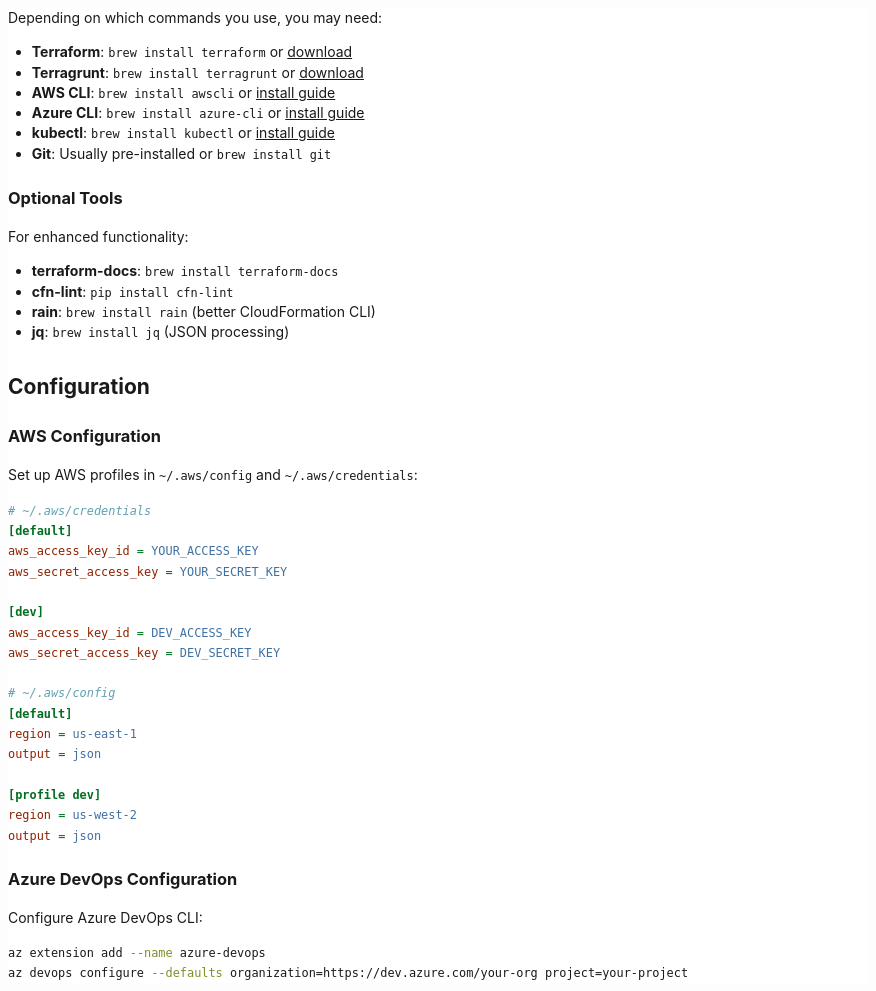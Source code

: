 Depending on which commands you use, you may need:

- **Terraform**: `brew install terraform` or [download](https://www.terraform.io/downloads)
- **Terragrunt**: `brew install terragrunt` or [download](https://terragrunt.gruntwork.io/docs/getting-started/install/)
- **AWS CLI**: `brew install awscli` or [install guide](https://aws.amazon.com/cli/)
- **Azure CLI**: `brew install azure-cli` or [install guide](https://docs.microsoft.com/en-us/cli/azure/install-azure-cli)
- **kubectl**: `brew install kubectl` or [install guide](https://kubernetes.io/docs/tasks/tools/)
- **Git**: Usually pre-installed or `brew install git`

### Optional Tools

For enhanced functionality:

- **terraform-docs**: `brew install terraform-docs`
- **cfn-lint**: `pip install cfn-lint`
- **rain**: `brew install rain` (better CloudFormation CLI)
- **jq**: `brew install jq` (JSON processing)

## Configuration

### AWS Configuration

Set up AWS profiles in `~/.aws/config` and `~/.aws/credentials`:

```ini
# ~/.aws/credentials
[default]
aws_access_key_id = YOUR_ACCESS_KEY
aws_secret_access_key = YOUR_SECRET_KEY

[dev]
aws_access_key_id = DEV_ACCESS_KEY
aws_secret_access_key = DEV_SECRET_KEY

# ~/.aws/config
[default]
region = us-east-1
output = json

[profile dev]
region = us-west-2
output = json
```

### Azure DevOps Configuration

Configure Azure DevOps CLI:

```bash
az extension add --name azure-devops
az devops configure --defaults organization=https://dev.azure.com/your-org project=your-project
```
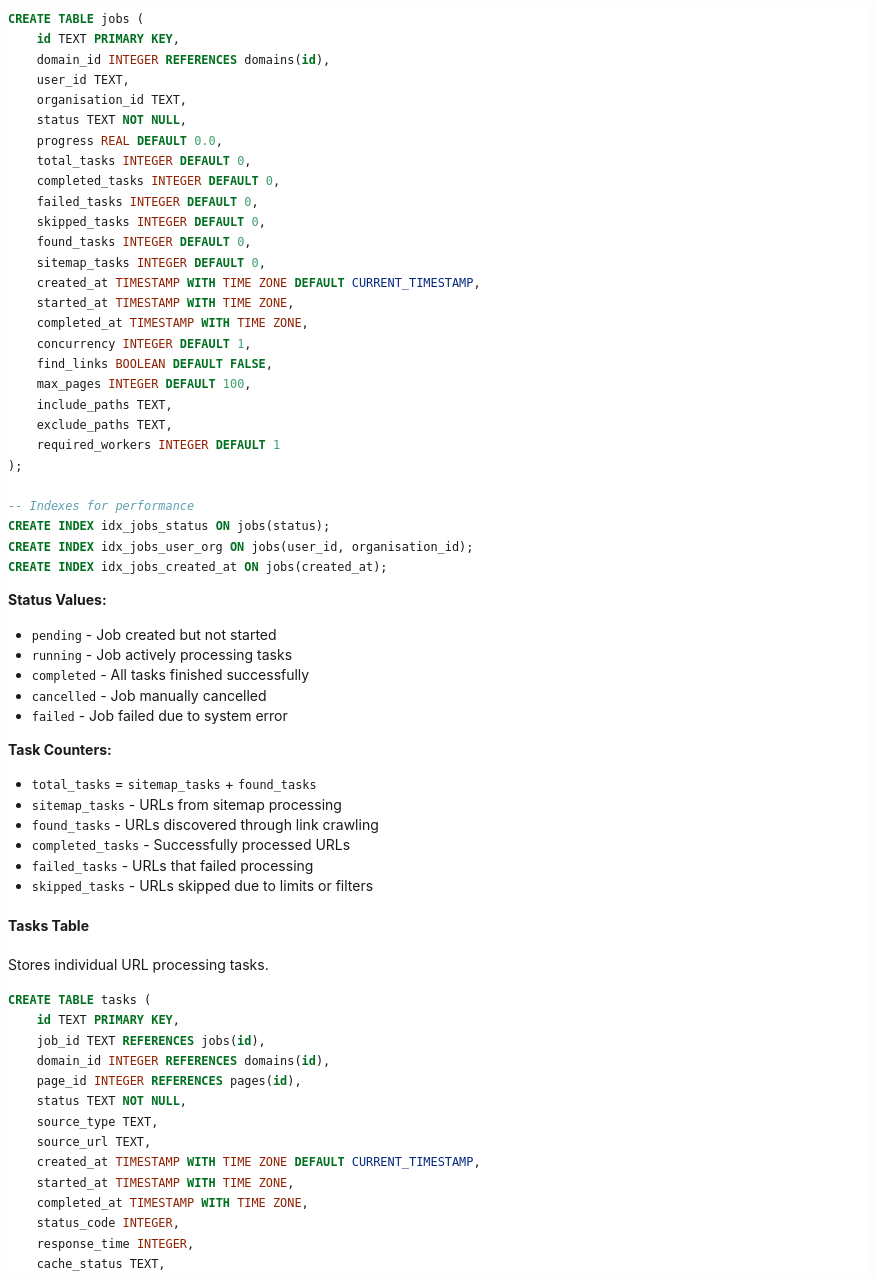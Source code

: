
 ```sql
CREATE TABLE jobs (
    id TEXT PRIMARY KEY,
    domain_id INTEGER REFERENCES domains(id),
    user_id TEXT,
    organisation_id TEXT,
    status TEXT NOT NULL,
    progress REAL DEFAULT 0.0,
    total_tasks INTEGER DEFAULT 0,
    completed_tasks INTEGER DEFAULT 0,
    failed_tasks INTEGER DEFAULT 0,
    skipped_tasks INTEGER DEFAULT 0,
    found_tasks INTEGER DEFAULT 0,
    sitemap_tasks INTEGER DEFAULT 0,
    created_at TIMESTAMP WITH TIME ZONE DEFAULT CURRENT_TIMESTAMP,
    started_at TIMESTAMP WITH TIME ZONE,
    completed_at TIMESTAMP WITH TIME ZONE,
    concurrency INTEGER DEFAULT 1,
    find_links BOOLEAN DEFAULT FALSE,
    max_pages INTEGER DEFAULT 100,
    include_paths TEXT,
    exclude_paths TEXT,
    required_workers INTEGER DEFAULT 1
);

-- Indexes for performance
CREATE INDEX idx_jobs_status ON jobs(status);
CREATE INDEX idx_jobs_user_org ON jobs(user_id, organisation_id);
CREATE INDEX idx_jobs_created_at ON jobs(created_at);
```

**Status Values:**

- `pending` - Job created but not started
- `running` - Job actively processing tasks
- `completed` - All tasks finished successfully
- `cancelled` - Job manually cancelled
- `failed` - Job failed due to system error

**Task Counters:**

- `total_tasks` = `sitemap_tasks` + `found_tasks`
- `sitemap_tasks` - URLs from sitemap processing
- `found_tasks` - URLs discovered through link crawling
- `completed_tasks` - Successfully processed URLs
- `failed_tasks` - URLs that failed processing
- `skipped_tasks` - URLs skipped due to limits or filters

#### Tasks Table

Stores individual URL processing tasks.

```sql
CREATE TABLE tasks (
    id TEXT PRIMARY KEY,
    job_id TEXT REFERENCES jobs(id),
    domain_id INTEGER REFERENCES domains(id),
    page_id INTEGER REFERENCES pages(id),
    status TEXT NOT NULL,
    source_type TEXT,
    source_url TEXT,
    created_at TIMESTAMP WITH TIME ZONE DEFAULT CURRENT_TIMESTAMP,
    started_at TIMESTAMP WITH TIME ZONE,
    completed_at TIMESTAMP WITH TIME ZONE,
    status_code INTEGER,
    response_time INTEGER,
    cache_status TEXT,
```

----------------

Work required: What you give back should be only the lines of the records above, starting at the line with "or [install guide](https://aws.amazon.com/cli/)" and ending at the line with "### Optional Tools", restated word for word.

Written solution:
- **AWS CLI**: `brew install awscli` or [install guide](https://aws.amazon.com/cli/)
- **Azure CLI**: `brew install azure-cli` or [install guide](https://docs.microsoft.com/en-us/cli/azure/install-azure-cli)
- **kubectl**: `brew install kubectl` or [install guide](https://kubernetes.io/docs/tasks/tools/)
- **Git**: Usually pre-installed or `brew install git`

### Optional Tools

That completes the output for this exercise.